%%

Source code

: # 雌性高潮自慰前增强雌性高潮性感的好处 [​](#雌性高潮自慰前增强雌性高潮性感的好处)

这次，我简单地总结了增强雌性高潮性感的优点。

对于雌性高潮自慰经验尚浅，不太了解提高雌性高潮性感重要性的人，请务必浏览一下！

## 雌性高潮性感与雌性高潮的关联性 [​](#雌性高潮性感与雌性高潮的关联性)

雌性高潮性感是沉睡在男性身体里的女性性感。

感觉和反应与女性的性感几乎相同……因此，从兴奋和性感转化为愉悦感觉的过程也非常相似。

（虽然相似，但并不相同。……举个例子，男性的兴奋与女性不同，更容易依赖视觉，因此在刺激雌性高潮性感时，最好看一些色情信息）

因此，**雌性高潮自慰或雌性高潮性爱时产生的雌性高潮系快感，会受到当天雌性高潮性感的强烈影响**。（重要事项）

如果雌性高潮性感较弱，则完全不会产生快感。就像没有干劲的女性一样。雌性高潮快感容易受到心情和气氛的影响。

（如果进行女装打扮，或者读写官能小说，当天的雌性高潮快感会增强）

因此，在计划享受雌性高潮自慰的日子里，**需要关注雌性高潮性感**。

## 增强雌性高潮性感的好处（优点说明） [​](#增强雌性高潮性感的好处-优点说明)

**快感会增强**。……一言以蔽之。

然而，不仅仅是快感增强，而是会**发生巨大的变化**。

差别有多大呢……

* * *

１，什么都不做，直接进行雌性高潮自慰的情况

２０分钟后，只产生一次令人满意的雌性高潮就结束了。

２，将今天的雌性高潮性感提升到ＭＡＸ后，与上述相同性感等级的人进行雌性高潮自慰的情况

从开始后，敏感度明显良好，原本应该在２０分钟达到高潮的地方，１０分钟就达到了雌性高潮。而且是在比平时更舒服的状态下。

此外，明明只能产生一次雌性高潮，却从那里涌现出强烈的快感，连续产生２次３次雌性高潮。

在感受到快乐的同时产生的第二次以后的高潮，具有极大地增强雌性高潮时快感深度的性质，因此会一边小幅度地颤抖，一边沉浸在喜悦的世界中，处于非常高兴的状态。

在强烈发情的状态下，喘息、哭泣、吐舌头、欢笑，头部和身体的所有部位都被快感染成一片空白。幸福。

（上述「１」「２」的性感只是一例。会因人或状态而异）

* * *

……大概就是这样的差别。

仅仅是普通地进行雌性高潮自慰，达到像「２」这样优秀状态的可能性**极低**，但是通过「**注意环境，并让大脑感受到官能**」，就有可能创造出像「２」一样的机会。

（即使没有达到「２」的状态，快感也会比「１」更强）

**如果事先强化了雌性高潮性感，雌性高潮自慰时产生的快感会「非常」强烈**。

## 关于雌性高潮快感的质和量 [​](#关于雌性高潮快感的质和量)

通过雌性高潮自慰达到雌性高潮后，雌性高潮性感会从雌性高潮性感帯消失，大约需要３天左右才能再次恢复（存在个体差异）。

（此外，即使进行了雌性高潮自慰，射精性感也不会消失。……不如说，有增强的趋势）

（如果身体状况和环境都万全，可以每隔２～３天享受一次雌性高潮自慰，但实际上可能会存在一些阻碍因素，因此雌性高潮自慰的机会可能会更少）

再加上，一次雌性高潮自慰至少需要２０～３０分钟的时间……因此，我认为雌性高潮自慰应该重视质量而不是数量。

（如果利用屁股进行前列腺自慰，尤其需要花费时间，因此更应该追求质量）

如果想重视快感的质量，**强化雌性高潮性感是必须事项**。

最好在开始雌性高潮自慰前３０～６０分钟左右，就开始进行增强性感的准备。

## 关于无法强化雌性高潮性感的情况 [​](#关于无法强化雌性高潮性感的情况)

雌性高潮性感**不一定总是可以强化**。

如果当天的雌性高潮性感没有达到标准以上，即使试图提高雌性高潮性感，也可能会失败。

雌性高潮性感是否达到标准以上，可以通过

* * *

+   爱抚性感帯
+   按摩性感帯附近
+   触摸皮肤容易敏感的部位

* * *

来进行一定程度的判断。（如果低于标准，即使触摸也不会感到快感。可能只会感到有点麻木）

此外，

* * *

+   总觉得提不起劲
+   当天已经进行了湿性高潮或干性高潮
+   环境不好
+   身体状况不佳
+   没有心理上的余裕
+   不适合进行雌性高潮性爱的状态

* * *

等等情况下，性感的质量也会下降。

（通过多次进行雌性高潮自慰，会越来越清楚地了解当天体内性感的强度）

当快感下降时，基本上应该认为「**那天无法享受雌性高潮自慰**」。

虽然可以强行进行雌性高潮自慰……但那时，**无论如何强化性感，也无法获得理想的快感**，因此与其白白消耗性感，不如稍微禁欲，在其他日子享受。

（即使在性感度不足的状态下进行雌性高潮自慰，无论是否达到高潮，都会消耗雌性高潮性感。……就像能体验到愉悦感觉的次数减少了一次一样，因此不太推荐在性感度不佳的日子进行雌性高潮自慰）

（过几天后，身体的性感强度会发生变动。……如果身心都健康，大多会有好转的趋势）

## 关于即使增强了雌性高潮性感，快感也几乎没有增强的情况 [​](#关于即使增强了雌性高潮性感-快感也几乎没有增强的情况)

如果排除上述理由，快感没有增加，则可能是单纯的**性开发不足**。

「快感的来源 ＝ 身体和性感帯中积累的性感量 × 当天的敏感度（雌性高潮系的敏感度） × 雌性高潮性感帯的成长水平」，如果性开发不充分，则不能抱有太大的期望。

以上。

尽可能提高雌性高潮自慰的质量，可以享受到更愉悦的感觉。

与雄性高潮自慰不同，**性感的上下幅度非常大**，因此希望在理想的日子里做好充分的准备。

%%

▶ [THE TASK] Write out, unaltered, the lines from the opening of the listing through the line that includes "当快感下降时，基本上应该认为「**那天无法享受雌性高潮自慰**」。".

▶ [ANSWER SECTION]
Source code

: # 雌性高潮自慰前增强雌性高潮性感的好处 [​](#雌性高潮自慰前增强雌性高潮性感的好处)

这次，我简单地总结了增强雌性高潮性感的优点。

对于雌性高潮自慰经验尚浅，不太了解提高雌性高潮性感重要性的人，请务必浏览一下！

## 雌性高潮性感与雌性高潮的关联性 [​](#雌性高潮性感与雌性高潮的关联性)

雌性高潮性感是沉睡在男性身体里的女性性感。

感觉和反应与女性的性感几乎相同……因此，从兴奋和性感转化为愉悦感觉的过程也非常相似。

（虽然相似，但并不相同。……举个例子，男性的兴奋与女性不同，更容易依赖视觉，因此在刺激雌性高潮性感时，最好看一些色情信息）

因此，**雌性高潮自慰或雌性高潮性爱时产生的雌性高潮系快感，会受到当天雌性高潮性感的强烈影响**。（重要事项）

如果雌性高潮性感较弱，则完全不会产生快感。就像没有干劲的女性一样。雌性高潮快感容易受到心情和气氛的影响。

（如果进行女装打扮，或者读写官能小说，当天的雌性高潮快感会增强）

因此，在计划享受雌性高潮自慰的日子里，**需要关注雌性高潮性感**。

## 增强雌性高潮性感的好处（优点说明） [​](#增强雌性高潮性感的好处-优点说明)

**快感会增强**。……一言以蔽之。

然而，不仅仅是快感增强，而是会**发生巨大的变化**。

差别有多大呢……

* * *

１，什么都不做，直接进行雌性高潮自慰的情况

２０分钟后，只产生一次令人满意的雌性高潮就结束了。

２，将今天的雌性高潮性感提升到ＭＡＸ后，与上述相同性感等级的人进行雌性高潮自慰的情况

从开始后，敏感度明显良好，原本应该在２０分钟达到高潮的地方，１０分钟就达到了雌性高潮。而且是在比平时更舒服的状态下。

此外，明明只能产生一次雌性高潮，却从那里涌现出强烈的快感，连续产生２次３次雌性高潮。

在感受到快乐的同时产生的第二次以后的高潮，具有极大地增强雌性高潮时快感深度的性质，因此会一边小幅度地颤抖，一边沉浸在喜悦的世界中，处于非常高兴的状态。

在强烈发情的状态下，喘息、哭泣、吐舌头、欢笑，头部和身体的所有部位都被快感染成一片空白。幸福。

（上述「１」「２」的性感只是一例。会因人或状态而异）

* * *

……大概就是这样的差别。

仅仅是普通地进行雌性高潮自慰，达到像「２」这样优秀状态的可能性**极低**，但是通过「**注意环境，并让大脑感受到官能**」，就有可能创造出像「２」一样的机会。

（即使没有达到「２」的状态，快感也会比「１」更强）

**如果事先强化了雌性高潮性感，雌性高潮自慰时产生的快感会「非常」强烈**。

## 关于雌性高潮快感的质和量 [​](#关于雌性高潮快感的质和量)

通过雌性高潮自慰达到雌性高潮后，雌性高潮性感会从雌性高潮性感帯消失，大约需要３天左右才能再次恢复（存在个体差异）。

（此外，即使进行了雌性高潮自慰，射精性感也不会消失。……不如说，有增强的趋势）

（如果身体状况和环境都万全，可以每隔２～３天享受一次雌性高潮自慰，但实际上可能会存在一些阻碍因素，因此雌性高潮自慰的机会可能会更少）

再加上，一次雌性高潮自慰至少需要２０～３０分钟的时间……因此，我认为雌性高潮自慰应该重视质量而不是数量。

（如果利用屁股进行前列腺自慰，尤其需要花费时间，因此更应该追求质量）

如果想重视快感的质量，**强化雌性高潮性感是必须事项**。

最好在开始雌性高潮自慰前３０～６０分钟左右，就开始进行增强性感的准备。

## 关于无法强化雌性高潮性感的情况 [​](#关于无法强化雌性高潮性感的情况)

雌性高潮性感**不一定总是可以强化**。

如果当天的雌性高潮性感没有达到标准以上，即使试图提高雌性高潮性感，也可能会失败。

雌性高潮性感是否达到标准以上，可以通过

* * *

+   爱抚性感帯
+   按摩性感帯附近
+   触摸皮肤容易敏感的部位

* * *

来进行一定程度的判断。（如果低于标准，即使触摸也不会感到快感。可能只会感到有点麻木）

此外，

* * *

+   总觉得提不起劲
+   当天已经进行了湿性高潮或干性高潮
+   环境不好
+   身体状况不佳
+   没有心理上的余裕
+   不适合进行雌性高潮性爱的状态

* * *

等等情况下，性感的质量也会下降。

（通过多次进行雌性高潮自慰，会越来越清楚地了解当天体内性感的强度）

当快感下降时，基本上应该认为「**那天无法享受雌性高潮自慰**」。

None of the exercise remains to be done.